Connections: The Giveaway
Why is it so hard for me to give things away? My friend Myrna says it’s because, like her, I was a Depression baby. Our parents held on to worn-out, broken, or tattered things, believing they could never be replaced. Balls of string in her parents’ case, Myrna said; old screws and nails in mine. Who really needs a drawerful of cheesecloth and canning-jar wax that predates the Vietnam War?
Clearly, I have a problem with giving away anything that is halfway okay, but part of me, I have to admit, secretly revels in this seeming flaw: We live, after all, in a disposable age, in which culture (and marketing) promotes shiny new things, and I don’t at all mind counting myself among those who resist this urge toward wastefulness.
Another problem is that once you’ve finally ripped off the Band-Aid and decided to give something away, you have to find someone who will take it. And that isn’t as easy around here as you might think.
I was delighted this week to learn that as a benefit for the Synchro Swans, the water-ballet team at the Y.M.C.A. East Hampton RECenter, clothing and households groups will be collected at the Springs Presbyterian Church on May 3 and 4 for sale to a nonprofit charity. I ran straight to my closet to see what I could unearth.
There are clothes in the deepest depths of this closet that I haven’t worn in decades, and I don’t mean that figuratively. For example, an intensely colored Marimekko top, shortened unsuccessfully from a floor-length muumuu that I bought in the 1960s. (The fabrics Marimekko used then were of real quality, everlasting as iron.) I guess I kept the Marimekko piece as a memento of times gone by . . . just as my mother preserved a tiny tap-dancing costume I wore for a performance when I was about 4. My preschool tap outfit can be found in a drawer nearby.
Like all parents and grandparents these days, I am strangely disheartened whenever I look over into the corner of my yard that is inhabited by a herd of big, plastic toys — sad, cast-aside ride-ons that the kids have outgrown. My herd includes a four-wheeled Jeep-like vehicle, inflatable and hard-plastic horses to sit or bounce on, a rocket ship. . . . You get the picture.
The Synchro Swans people don’t want my sad toys, it turns out. They won’t take any toys for the rummage sale unless they fit inside a 24-by-24-inch box. Sigh. The Ladies Village Improvement Society doesn’t want them, either. And the place we called Caldor East, at the East Hampton Town dump — where you could once drop off serviceable household discards for others to pick up — was shut down by a previous town administration and, most unfortunately, hasn’t reopened.
This week I added to my giveaway troubles when I offered to figure out how to pass on a well-made Victorian couch that my son and daughter-in-law no longer want. The L.V.I.S. may or may not accept it for its furniture barn, I would have to hire someone to get it there to find out.

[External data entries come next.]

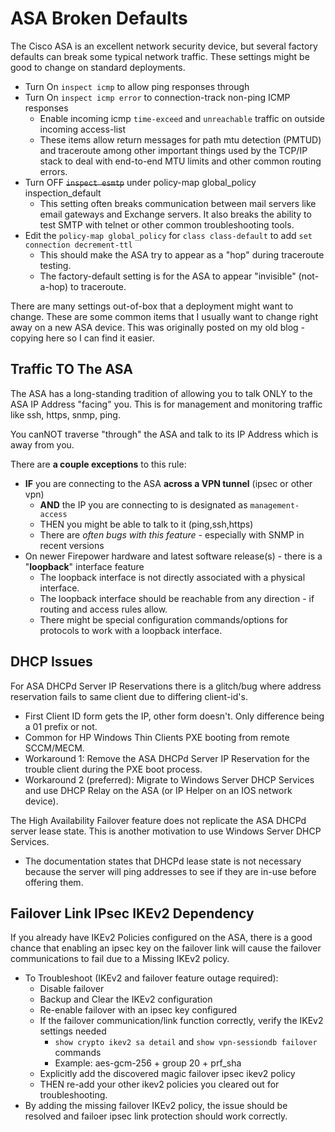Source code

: # ASA Broken Defaults

The Cisco ASA is an excellent network security device, but several factory defaults can break some typical network traffic. 
These settings might be good to change on standard deployments.

* Turn On `inspect icmp` to allow ping responses through
* Turn On `inspect icmp error` to connection-track non-ping ICMP responses
  * Enable incoming icmp `time-exceed` and `unreachable` traffic on outside incoming access-list
  * These items allow return messages for path mtu detection (PMTUD) and traceroute among other
    important things used by the TCP/IP stack to deal with end-to-end MTU limits and other common routing errors.
* Turn OFF ~~`inspect esmtp`~~ under policy-map global_policy inspection_default
  * This setting often breaks communication between mail servers like email gateways and Exchange servers.
    It also breaks the ability to test SMTP with telnet or other common troubleshooting tools.
* Edit the `policy-map global_policy` for `class class-default` to add `set connection decrement-ttl`
  * This should make the ASA try to appear as a "hop" during traceroute testing.
  * The factory-default setting is for the ASA to appear "invisible" (not-a-hop) to traceroute.


There are many settings out-of-box that a deployment might want to change. 
These are some common items that I usually want to change right away on a new ASA device.
This was originally posted on my old blog - copying here so I can find it easier.

## Traffic TO The ASA

The ASA has a long-standing tradition of allowing you to talk ONLY to the ASA IP Address "facing" you.
This is for management and monitoring traffic like ssh, https, snmp, ping.

You canNOT traverse "through" the ASA and talk to its IP Address which is away from you.

There are **a couple exceptions** to this rule:
* **IF** you are connecting to the ASA **across a VPN tunnel** (ipsec or other vpn)
  * **AND** the IP you are connecting to is designated as `management-access`
  * THEN you might be able to talk to it (ping,ssh,https)
  * There are *often bugs with this feature* - especially with SNMP in recent versions
* On newer Firepower hardware and latest software release(s) - there is a "**loopback**" interface feature
  * The loopback interface is not directly associated with a physical interface.
  * The loopback interface should be reachable from any direction - if routing and access rules allow.
  * There might be special configuration commands/options for protocols to work with a loopback interface.

## DHCP Issues

For ASA DHCPd Server IP Reservations there is a glitch/bug where address reservation fails to same client due to differing client-id's.
* First Client ID form gets the IP, other form doesn't. Only difference being a 01 prefix or not.
* Common for HP Windows Thin Clients PXE booting from remote SCCM/MECM.
* Workaround 1: Remove the ASA DHCPd Server IP Reservation for the trouble client during the PXE boot process.
* Workaround 2 (preferred): Migrate to Windows Server DHCP Services and use DHCP Relay on the ASA (or IP Helper on an IOS network device).

The High Availability Failover feature does not replicate the ASA DHCPd server lease state. This is another motivation to use Windows Server DHCP Services.
* The documentation states that DHCPd lease state is not necessary because the server will ping addresses to see if they are in-use before offering them.

## Failover Link IPsec IKEv2 Dependency

If you already have IKEv2 Policies configured on the ASA, there is a good chance that enabling an ipsec key on the failover link will cause the failover communications to fail due to a Missing IKEv2 policy.
* To Troubleshoot (IKEv2 and failover feature outage required):
  * Disable failover
  * Backup and Clear the IKEv2 configuration
  * Re-enable failover with an ipsec key configured
  * If the failover communication/link function correctly, verify the IKEv2 settings needed
    * `show crypto ikev2 sa detail` and `show vpn-sessiondb failover` commands
    * Example: aes-gcm-256 + group 20 + prf_sha
  * Explicitly add the discovered magic failover ipsec ikev2 policy
  * THEN re-add your other ikev2 policies you cleared out for troubleshooting.
* By adding the missing failover IKEv2 policy, the issue should be resolved and failoer ipsec link protection should work correctly.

Is this, or is this not, a signal that our society is drowning in too much stuff?
Old clothes, at least, have an upside if you hang onto them long enough: Eventually — the circular rhythm of fashion being what it has become — they rotate back into style, and if they still fit, you get to feel clever and vain besides.
With all those household objects gathering dust, your only hope is that they become “collectibles.” I’ve got an Art Deco toaster, for example, and a popcorn-maker that should be in the Smithsonian. I have a hamper full of material, including some from curtains made for the Amagansett house 40 years ago; I have my mother’s china, which I never liked the look of, and a couple of generations of cookbooks (though my daughter would murder me if I gave those away).
Personally, I say the best way for all of us to cope with our excess can be found right here in the pages of The Star each week: Throw a yard sale! Family members just laugh when I announce I’m going to have one. I’ve been hanging onto that delusion for decades, too.